Philosophy 22 Lecture Notes: Montaigne

Although Pyrrhonian skepticism advocates the suspension of belief in matters that go beyond appearances, it is possible to embrace the skeptics' arguments without adopting their prescription. This is the tactic used by Michel de Montaigne (1533-1592) in defense of the teachings of the Catholic Church. The idea is simple enough: the skeptical arguments show that the human faculties of sense and reason cannot be used to show the true nature of things. Because of the infirmity of our natural faculties, we should not use them to judge of matters divine. Instead, we should give up the pretense of natural understanding and yield to the authority of the Church, which is supernaturally inspired.

St. Paul had set the tone for the denigration of human reason.
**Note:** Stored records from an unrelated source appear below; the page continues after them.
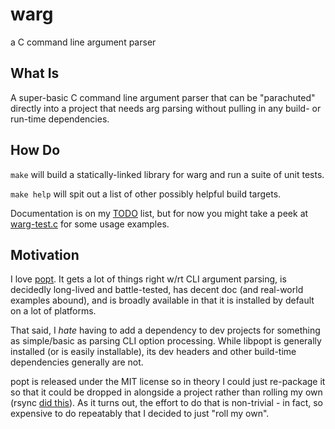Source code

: # warg
a C command line argument parser

## What Is
A super-basic C command line argument parser that can be "parachuted" directly into a project that needs arg parsing without pulling in any build- or run-time dependencies.

## How Do

`make` will build a statically-linked library for warg and run a suite of unit tests.

`make help` will spit out a list of other possibly helpful build targets.

Documentation is on my [TODO](TODO.md) list, but for now you might take a peek at [warg-test.c](warg-test.c) for some usage examples.

## Motivation
I love [popt](https://github.com/rpm-software-management/popt). It gets a lot of things right w/rt CLI argument parsing, is decidedly long-lived and battle-tested, has decent doc (and real-world examples abound), and is broadly available in that it is installed by default on a lot of platforms.

That said, I *hate* having to add a dependency to dev projects for something as simple/basic as parsing CLI option processing. While libpopt is generally installed (or is easily installable), its dev headers and other build-time dependencies generally are not.

popt is released under the MIT license so in theory I could just re-package it so that it could be dropped in alongside a project rather than rolling my own (rsync [did this](https://github.com/WayneD/rsync/tree/master/popt)). As it turns out, the effort to do that is non-trivial - in fact, so expensive to do repeatably that I decided to just "roll my own".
A passage from I Corinthians cited by Montaigne is representative of Paul's attitude.

For it is written, I will destroy the wisdom of the wise, and will bring to nothing the understanding of the prudent. Where is the wise? where is the scribe? For after than in the wisdom of God the world by wisdom knew not God, it pleased God by this foolishness of preaching to save them that believe.
Medieval philosophers such as Augustine of Hippo (354-430) and Thomas Aquinas (1225-1274) had defended the human faculties as giving us knowledge of the natural world, though not of the supernatural. But by the end of the Middle Ages, Desiderius Erasmus of Rotterdam (1466?-1536) once again had attacked the use of reason in such writings as Praise of Folly.

One philosopher who had gone so far as to try to base the whole of Christian religion on natural reason was the fifteenth century Spanish theologian Raymond Sebond. His work met with harsh criticism, which Montaigne's book, In Defense of Raymond Sebond, was (on the surface) intended to deflect. Montaigne was not attempting to uphold human reason--far from it. Rather, he claimed to be trying to show how Sebond the person should not be blamed for his errors, since human reason is such a deceptive faculty. This, then, was Montaigne's rationale for an all-out attack on the reliability of the human faculties. His goal was to promote the view that the human being is entirely ignorant and in this state has only faith as a basis for belief.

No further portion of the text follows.